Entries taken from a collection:
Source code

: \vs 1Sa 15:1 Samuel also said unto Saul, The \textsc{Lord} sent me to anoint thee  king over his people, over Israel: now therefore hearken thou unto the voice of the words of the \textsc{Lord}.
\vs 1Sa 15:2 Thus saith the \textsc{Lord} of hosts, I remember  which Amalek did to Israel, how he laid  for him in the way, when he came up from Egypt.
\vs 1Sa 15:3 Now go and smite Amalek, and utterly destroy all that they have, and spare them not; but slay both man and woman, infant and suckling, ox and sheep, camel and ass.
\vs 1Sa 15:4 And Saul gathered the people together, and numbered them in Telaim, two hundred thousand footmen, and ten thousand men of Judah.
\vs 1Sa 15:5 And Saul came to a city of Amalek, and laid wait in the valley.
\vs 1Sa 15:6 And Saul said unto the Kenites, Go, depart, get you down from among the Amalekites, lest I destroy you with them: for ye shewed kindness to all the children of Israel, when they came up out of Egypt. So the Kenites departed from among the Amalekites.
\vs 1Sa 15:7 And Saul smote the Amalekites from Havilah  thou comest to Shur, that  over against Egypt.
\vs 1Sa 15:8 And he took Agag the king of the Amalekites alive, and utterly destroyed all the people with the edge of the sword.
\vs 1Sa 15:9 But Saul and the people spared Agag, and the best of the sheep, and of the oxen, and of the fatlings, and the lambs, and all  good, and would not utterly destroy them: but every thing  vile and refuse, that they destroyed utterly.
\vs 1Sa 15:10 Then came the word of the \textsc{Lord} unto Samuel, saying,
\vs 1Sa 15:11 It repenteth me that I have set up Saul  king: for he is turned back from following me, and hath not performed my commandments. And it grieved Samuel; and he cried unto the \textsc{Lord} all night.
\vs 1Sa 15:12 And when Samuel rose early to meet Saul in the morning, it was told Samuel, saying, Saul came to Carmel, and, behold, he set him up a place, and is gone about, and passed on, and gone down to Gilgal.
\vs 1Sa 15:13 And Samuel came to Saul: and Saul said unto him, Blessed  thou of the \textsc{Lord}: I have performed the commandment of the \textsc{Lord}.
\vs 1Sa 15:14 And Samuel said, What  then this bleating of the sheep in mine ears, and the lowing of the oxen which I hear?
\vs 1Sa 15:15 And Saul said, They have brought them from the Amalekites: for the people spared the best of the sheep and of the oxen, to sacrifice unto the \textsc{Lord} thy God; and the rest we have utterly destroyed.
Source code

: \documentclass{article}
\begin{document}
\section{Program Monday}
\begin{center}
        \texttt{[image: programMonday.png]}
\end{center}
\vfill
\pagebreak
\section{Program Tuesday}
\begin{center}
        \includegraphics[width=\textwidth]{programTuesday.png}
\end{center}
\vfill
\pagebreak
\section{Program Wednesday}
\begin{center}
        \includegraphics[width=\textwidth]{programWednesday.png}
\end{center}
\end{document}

*Task prompt*: Set down, exactly as they appear above, all lines from the one that has "they destroyed utterly." down to the one that has "1Sa 15:11 It", including those two and no others.

*Exercise result*:
\vs 1Sa 15:9 But Saul and the people spared Agag, and the best of the sheep, and of the oxen, and of the fatlings, and the lambs, and all  good, and would not utterly destroy them: but every thing  vile and refuse, that they destroyed utterly.
\vs 1Sa 15:10 Then came the word of the \textsc{Lord} unto Samuel, saying,
\vs 1Sa 15:11 It repenteth me that I have set up Saul  king: for he is turned back from following me, and hath not performed my commandments. And it grieved Samuel; and he cried unto the \textsc{Lord} all night.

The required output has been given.